::: Provided records

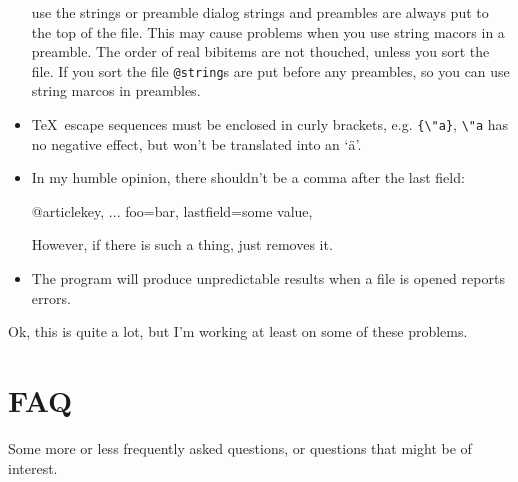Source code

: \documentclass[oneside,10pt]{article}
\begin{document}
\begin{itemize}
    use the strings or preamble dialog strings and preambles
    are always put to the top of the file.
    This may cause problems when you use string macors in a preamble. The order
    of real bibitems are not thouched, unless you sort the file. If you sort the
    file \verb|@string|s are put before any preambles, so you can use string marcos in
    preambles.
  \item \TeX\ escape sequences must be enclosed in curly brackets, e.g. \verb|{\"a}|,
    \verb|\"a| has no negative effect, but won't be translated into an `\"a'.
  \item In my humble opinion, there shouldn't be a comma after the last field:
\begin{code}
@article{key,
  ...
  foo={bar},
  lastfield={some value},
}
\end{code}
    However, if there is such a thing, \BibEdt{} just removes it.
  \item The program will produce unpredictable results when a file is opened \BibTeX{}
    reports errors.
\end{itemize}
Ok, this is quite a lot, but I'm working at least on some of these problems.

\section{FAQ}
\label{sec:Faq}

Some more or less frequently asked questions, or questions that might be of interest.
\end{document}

::::::
::: Provided records

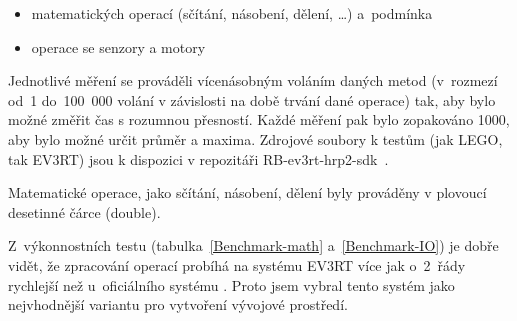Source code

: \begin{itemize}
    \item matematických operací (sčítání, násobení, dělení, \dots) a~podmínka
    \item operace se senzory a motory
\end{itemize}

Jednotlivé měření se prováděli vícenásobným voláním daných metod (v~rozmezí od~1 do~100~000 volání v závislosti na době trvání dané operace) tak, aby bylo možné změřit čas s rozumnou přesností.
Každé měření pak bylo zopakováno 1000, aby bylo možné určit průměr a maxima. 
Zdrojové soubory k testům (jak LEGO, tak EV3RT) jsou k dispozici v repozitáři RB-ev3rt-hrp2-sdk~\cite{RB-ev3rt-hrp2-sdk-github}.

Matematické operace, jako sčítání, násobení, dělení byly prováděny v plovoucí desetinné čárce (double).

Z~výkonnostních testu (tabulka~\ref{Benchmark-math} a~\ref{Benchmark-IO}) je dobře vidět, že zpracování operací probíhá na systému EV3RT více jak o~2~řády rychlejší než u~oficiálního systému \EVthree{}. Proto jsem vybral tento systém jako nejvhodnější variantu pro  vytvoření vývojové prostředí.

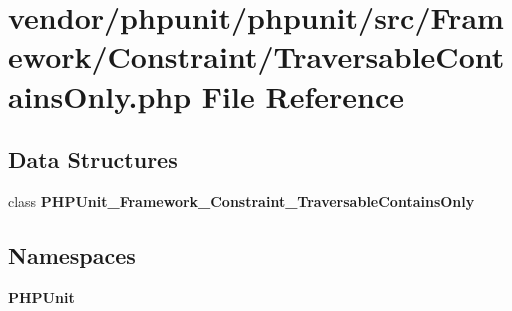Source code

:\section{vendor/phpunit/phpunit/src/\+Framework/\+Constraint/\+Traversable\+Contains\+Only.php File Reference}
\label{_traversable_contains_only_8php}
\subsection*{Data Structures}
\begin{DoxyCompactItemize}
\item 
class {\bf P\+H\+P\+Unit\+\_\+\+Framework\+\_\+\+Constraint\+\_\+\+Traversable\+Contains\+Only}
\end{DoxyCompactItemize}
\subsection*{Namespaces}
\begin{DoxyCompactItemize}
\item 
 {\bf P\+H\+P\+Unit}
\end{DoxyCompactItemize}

::::::
::: Provided records

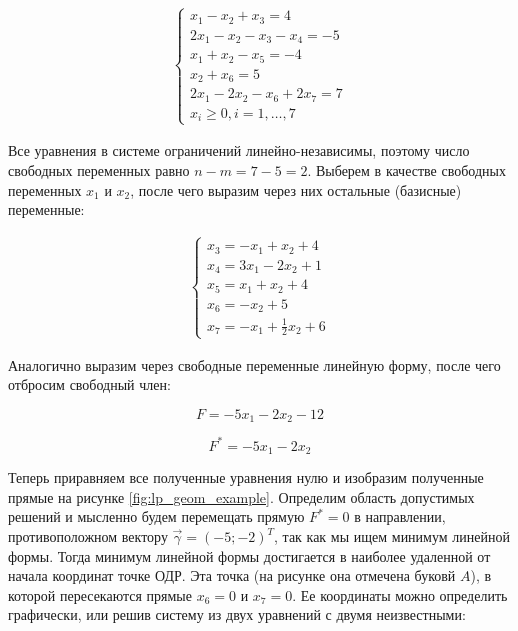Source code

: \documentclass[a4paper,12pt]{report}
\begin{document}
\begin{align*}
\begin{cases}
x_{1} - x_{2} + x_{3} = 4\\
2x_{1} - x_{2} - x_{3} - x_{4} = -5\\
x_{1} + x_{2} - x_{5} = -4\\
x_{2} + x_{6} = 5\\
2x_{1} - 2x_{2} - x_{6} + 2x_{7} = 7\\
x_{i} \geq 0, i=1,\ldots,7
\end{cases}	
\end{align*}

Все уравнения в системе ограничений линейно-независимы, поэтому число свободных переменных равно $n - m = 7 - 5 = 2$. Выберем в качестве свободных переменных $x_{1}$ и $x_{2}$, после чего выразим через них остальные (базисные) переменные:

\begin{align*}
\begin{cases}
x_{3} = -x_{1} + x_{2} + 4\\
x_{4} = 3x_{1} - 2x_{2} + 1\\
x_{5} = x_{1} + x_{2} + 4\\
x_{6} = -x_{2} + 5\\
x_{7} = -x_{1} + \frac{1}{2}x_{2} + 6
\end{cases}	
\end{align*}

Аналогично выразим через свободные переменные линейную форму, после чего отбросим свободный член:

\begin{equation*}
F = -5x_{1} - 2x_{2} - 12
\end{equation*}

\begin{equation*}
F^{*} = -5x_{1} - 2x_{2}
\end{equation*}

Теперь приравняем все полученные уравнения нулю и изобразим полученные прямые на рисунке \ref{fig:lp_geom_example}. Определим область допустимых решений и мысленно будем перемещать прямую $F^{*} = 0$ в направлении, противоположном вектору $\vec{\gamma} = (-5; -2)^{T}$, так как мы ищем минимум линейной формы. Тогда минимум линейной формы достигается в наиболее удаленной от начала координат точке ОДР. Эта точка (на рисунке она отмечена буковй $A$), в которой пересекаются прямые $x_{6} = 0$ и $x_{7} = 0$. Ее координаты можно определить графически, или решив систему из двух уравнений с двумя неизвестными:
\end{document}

::::::

▸ What you will do
Select all lines with the word "there" from the entries above.

▸ Result of the exercise
  \item In my humble opinion, there shouldn't be a comma after the last field:
    However, if there is such a thing, \BibEdt{} just removes it.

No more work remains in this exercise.